Hayvan nakil aracıyla adliyeye sevk edilen, Şeyda Yılmaz'ın katili Y.E.G.’nin boynuna geçirilen çöp poşetiyle verilmek istenen mesaj çok açık… Hırsızlık, arsızlık ve her türlü insanlık dışı suçu kolayca işlemeye hazır tiplerin düştüğü durumu anlatmak önemli. Ancak, toplum olarak öncelikle şunu sorgulamalıyız: Bütün bu olumsuzluklar nereden kaynaklanıyor? Genç yaşta hatta çocuk yaşta, bu derece azgınlaşmış bir suç makinesi olarak ortaya çıkan bu canavarlar hangi bataklıkta, nasıl yetişiyor? Ailede, okulda, cemiyette, hâsılı sosyal hayatın bütün katmanlarında ve ortamlarında; kişileri bu kadar azdıran, insanlıktan çıkaran faktörler neler? Suç makinesi üreten mekanizma nasıl işliyor? Herhangi bir sebeple ilk kez suça bulaşan kişinin başına daha sonra neler geliyor? Hapis yatıp çıkan bir sabıkalı nasıl bir değişim geçiriyor? Islah olmaya, normal bir birey olarak topluma uyum göstermeye niyet ve çabası oluyor mu? Yoksa daha beter ve azgın biri olarak, toplumu daha fena biçimde tehdit etmeye mi yelteniyor?.. 

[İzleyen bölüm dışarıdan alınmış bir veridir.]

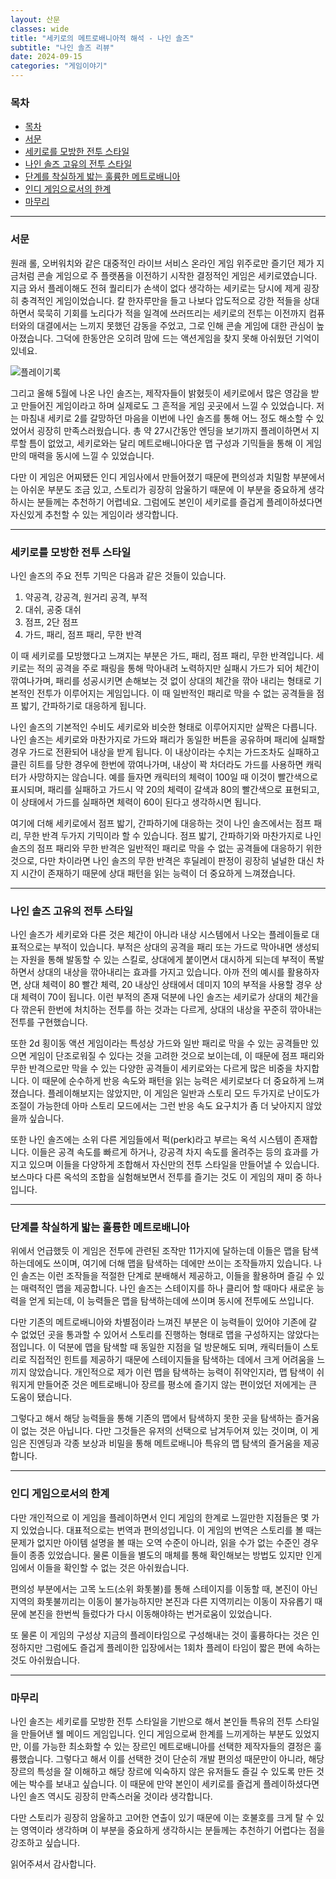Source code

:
 ```yaml
---
layout: 산문
classes: wide
title: "세키로의 메트로배니아적 해석 - 나인 솔즈"
subtitle: "나인 솔즈 리뷰"
date: 2024-09-15
categories: "게임이야기"
---
```


### 목차

- [목차](#목차)
- [서문](#서문)
- [세키로를 모방한 전투 스타일](#세키로를-모방한-전투-스타일)
- [나인 솔즈 고유의 전투 스타일](#나인-솔즈-고유의-전투-스타일)
- [단계를 착실하게 밟는 훌륭한 메트로배니아](#단계를-착실하게-밟는-훌륭한-메트로배니아)
- [인디 게임으로서의 한계](#인디-게임으로서의-한계)
- [마무리](#마무리)

---

### 서문

원래 롤, 오버워치와 같은 대중적인 라이브 서비스 온라인 게임 위주로만 즐기던 제가 지금처럼 콘솔 게임으로 주
플랫폼을 이전하기 시작한 결정적인 게임은 세키로였습니다. 지금 와서 플레이해도 전혀 퀄리티가 손색이 없다 생각하는
세키로는 당시에 제게 굉장히 충격적인 게임이었습니다. 칼 한자루만을 들고 나보다 압도적으로 강한 적들을 상대하면서
묵묵히 기회를 노리다가 적을 일격에 쓰러뜨리는 세키로의 전투는 이전까지 컴퓨터와의 대결에서는 느끼지 못했던
감동을 주었고, 그로 인해 콘솔 게임에 대한 관심이 높아졌습니다. 그덕에 한동안은 오히려 맘에 드는 액션게임을
찾지 못해 아쉬웠던 기억이 있네요.

![플레이기록](/images/나인%20솔즈%20리뷰/제목%20없음.png)

그리고 올해 5월에 나온 나인 솔즈는, 제작자들이 밝혔듯이 세키로에서 많은 영감을 받고 만들어진 게임이라고 하며
실제로도 그 흔적을 게임 곳곳에서 느낄 수 있었습니다. 저는 마침내 세키로 2를 갈망하던 마음을 이번에 나인 솔즈를
통해 어느 정도 해소할 수 있었어서 굉장히 만족스러웠습니다. 총 약 27시간동안 엔딩을 보기까지 플레이하면서 지루할
틈이 없었고, 세키로와는 달리 메트로배니아다운 맵 구성과 기믹들을 통해 이 게임만의 매력을 동시에 느낄 수 있었습니다.

다만 이 게임은 어찌됐든 인디 게임사에서 만들어졌기 때문에 편의성과 치밀함 부분에서는 아쉬운 부분도 조금 있고,
스토리가 굉장히 암울하기 때문에 이 부분을 중요하게 생각하시는 분들께는 추천하기 어렵네요. 그럼에도 본인이
세키로를 즐겁게 플레이하셨다면 자신있게 추천할 수 있는 게임이라 생각합니다.

---

### 세키로를 모방한 전투 스타일

나인 솔즈의 주요 전투 기믹은 다음과 같은 것들이 있습니다.

1. 약공격, 강공격, 원거리 공격, 부적
2. 대쉬, 공중 대쉬
3. 점프, 2단 점프
4. 가드, 패리, 점프 패리, 무한 반격

이 때 세키로를 모방했다고 느껴지는 부분은 가드, 패리, 점프 패리, 무한 반격입니다. 세키로는 적의 공격을 주로
패링을 통해 막아내려 노력하지만 실패시 가드가 되어 체간이 깎여나가며, 패리를 성공시키면 손해보는 것 없이 상대의
체간을 깎아 내리는 형태로 기본적인 전투가 이루어지는 게임입니다. 이 때 일반적인 패리로 막을 수 없는 공격들을
점프 밟기, 간파하기로 대응하게 됩니다.

나인 솔즈의 기본적인 수비도 세키로와 비슷한 형태로 이루어지지만 살짝은 다릅니다. 나인 솔즈는 세키로와 마찬가지로
가드와 패리가 동일한 버튼을 공유하며 패리에 실패할 경우 가드로 전환되어 내상을 받게 됩니다. 이 내상이라는 수치는
가드조차도 실패하고 클린 히트를 당한 경우에 한번에 깎여나가며, 내상이 꽉 차더라도 가드를 사용하면 캐릭터가
사망하지는 않습니다. 예를 들자면 캐릭터의 체력이 100일 때 이것이 빨간색으로 표시되며, 패리를 실패하고 가드시
약 20의 체력이 갈색과 80의 빨간색으로 표현되고, 이 상태에서 가드를 실패하면 체력이 60이 된다고 생각하시면 됩니다.

여기에 더해 세키로에서 점프 밟기, 간파하기에 대응하는 것이 나인 솔즈에서는 점프 패리, 무한 반격 두가지 기믹이라
할 수 있습니다. 점프 밟기, 간파하기와 마찬가지로 나인 솔즈의 점프 패리와 무한 반격은 일반적인 패리로 막을 수
없는 공격들에 대응하기 위한 것으로, 다만 차이라면 나인 솔즈의 무한 반격은 후딜레이 판정이 굉장히 널널한 대신
차지 시간이 존재하기 때문에 상대 패턴을 읽는 능력이 더 중요하게 느껴졌습니다.

---

### 나인 솔즈 고유의 전투 스타일

나인 솔즈가 세키로와 다른 것은 체간이 아니라 내상 시스템에서 나오는 플레이들로 대표적으로는 부적이 있습니다. 부적은
상대의 공격을 패리 또는 가드로 막아내면 생성되는 자원을 통해 발동할 수 있는 스킬로, 상대에게 붙이면서 대시하게
되는데 부적이 폭발하면서 상대의 내상을 깎아내리는 효과를 가지고 있습니다. 아까 전의 예시를 활용하자면, 상대 체력이
80 빨간 체력, 20 내상인 상태에서 데미지 10의 부적을 사용할 경우 상대 체력이 70이 됩니다. 이런 부적의 존재 덕분에
나인 솔즈는 세키로가 상대의 체간을 다 깎은뒤 한번에 처치하는 전투를 하는 것과는 다르게, 상대의 내상을 꾸준히
깎아내는 전투를 구현했습니다.

또한 2d 횡이동 액션 게임이라는 특성상 가드와 일반 패리로 막을 수 있는 공격들만 있으면 게임이 단조로워질 수 있다는
것을 고려한 것으로 보이는데, 이 때문에 점프 패리와 무한 반격으로만 막을 수 있는 다양한 공격들이 세키로와는 다르게
많은 비중을 차지합니다. 이 때문에 순수하게 반응 속도와 패턴을 읽는 능력은 세키로보다 더 중요하게 느껴졌습니다.
플레이해보지는 않았지만, 이 게임은 일반과 스토리 모드 두가지로 난이도가 조절이 가능한데 아마 스토리 모드에서는
그런 반응 속도 요구치가 좀 더 낮아지지 않았을까 싶습니다.

또한 나인 솔즈에는 소위 다른 게임들에서 퍽(perk)라고 부르는 옥석 시스템이 존재합니다. 이들은 공격 속도를 빠르게
하거나, 강공격 차지 속도를 올려주는 등의 효과를 가지고 있으며 이들을 다양하게 조합해서 자신만의 전투 스타일을
만들어낼 수 있습니다. 보스마다 다른 옥석의 조합을 실험해보면서 전투를 즐기는 것도 이 게임의 재미 중 하나입니다.

---

### 단계를 착실하게 밟는 훌륭한 메트로배니아

위에서 언급했듯 이 게임은 전투에 관련된 조작만 11가지에 달하는데 이들은 맵을 탐색하는데에도 쓰이며, 여기에 더해
맵을 탐색하는 데에만 쓰이는 조작들까지 있습니다. 나인 솔즈는 이런 조작들을 적절한 단계로 분배해서 제공하고,
이들을 활용하며 즐길 수 있는 매력적인 맵을 제공합니다. 나인 솔즈는 스테이지를 하나 클리어 할 때마다 새로운
능력을 얻게 되는데, 이 능력들은 맵을 탐색하는데에 쓰이며 동시에 전투에도 쓰입니다.

다만 기존의 메트로배니아와 차별점이라 느껴진 부분은 이 능력들이 있어야 기존에 갈 수
없었던 곳을 통과할 수 있어서 스토리를 진행하는 형태로 맵을 구성하지는 않았다는 점입니다. 이 덕분에 맵을 탐색할
때 동일한 지점을 덜 방문해도 되며, 캐릭터들이 스토리로 직접적인 힌트를 제공하기 때문에 스테이지들을 탐색하는
데에서 크게 어려움을 느끼지 않았습니다. 개인적으로 제가  이런 맵을 탐색하는 능력이 쥐약인지라, 맵 탐색이
쉬워지게 만들어준 것은 메트로배니아 장르를 평소에 즐기지 않는 편이었던 저에게는 큰 도움이 됐습니다.

그렇다고 해서 해당 능력들을 통해 기존의 맵에서 탐색하지 못한 곳을 탐색하는 즐거움이 없는 것은 아닙니다. 다만
그것들은 유저의 선택으로 남겨두어져 있는 것이며, 이 게임은 진엔딩과 각종 보상과 비밀을 통해 메트로배니아
특유의 맵 탐색의 즐거움을 제공합니다.

---

### 인디 게임으로서의 한계

다만 개인적으로 이 게임을 플레이하면서 인디 게임의 한계로 느낄만한 지점들은 몇 가지 있었습니다. 대표적으로는
번역과 편의성입니다. 이 게임의 번역은 스토리를 볼 때는 문제가 없지만 아이템 설명을 볼 때는 오역 수준이 아니라,
읽을 수가 없는 수준인 경우들이 종종 있었습니다. 물론 이들을 별도의 매체를 통해 확인해보는 방법도 있지만 인게임에서
이들을 확인할 수 없는 것은 아쉬웠습니다.

편의성 부분에서는 고목 노드(소위 화톳불)를 통해 스테이지를 이동할 때, 본진이 아닌 지역의 화톳불끼리는 이동이
불가능하지만 본진과 다른 지역끼리는 이동이 자유롭기 때문에 본진을 한번씩 들렀다가 다시 이동해야하는 번거로움이
있었습니다.

또 물론 이 게임의 구성상 지금의 플레이타임으로 구성해내는 것이 훌륭하다는 것은 인정하지만 그럼에도 즐겁게 플레이한
입장에서는 1회차 플레이 타임이 짧은 편에 속하는 것도 아쉬웠습니다.

---

### 마무리

나인 솔즈는 세키로를 모방한 전투 스타일을 기반으로 해서 본인들 특유의 전투 스타일을 만들어낸 웰 메이드 게임입니다.
인디 게임으로써 한계를 느끼게하는 부분도 있었지만, 이를 가능한 최소화할 수 있는 장르인 메트로배니아를 선택한
제작자들의 결정은 훌륭했습니다. 그렇다고 해서 이를 선택한 것이 단순히 개발 편의성 때문만이 아니라, 해당 장르의
특성을 잘 이해하고 해당 장르에 익숙하지 않은 유저들도 즐길 수 있도록 만든 것에는 박수를 보내고 싶습니다. 이
때문에 만약 본인이 세키로를 즐겁게 플레이하셨다면 나인 솔즈 역시도 굉장히 만족스러울 것이라 생각합니다.

다만 스토리가 굉장히 암울하고 고어한 연출이 있기 때문에 이는 호불호를 크게 탈 수 있는 영역이라 생각하며 이 부분을
중요하게 생각하시는 분들께는 추천하기 어렵다는 점을 강조하고 싶습니다.

읽어주셔서 감사합니다.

Ne yazık ki, örnekler ikinci şıkkın baskın olduğunu ortaya koyuyor… Yukarıda işaret ettiğimiz birkaç örnek bunu açık-seçik biçimde gösteriyor. Suç ve suçlularla mücadele konusunda hukukçuların; sosyologların, psikologların ve diğer ilgili saha uzmanlarının tavsiye ve ikazları elbette önemli. Daha önemlisi de, bu tavsiyelerin kâğıt üstünde kalmayıp uygulamaya konulmasıdır. Ülkede işlenen suçlara verilen cezaların caydırıcılık etkisi, infaz kurumlarındaki şartlar ve suça bulaşmış kişilerin ıslah edilip tekrar topluma kazandırılması hususu, topyekûn biçimde toplum huzuru ile doğrudan ilgili. Bu hususta yeterince hassas bir tutum içinde olduğumuz, maalesef çok şüphe götürür!..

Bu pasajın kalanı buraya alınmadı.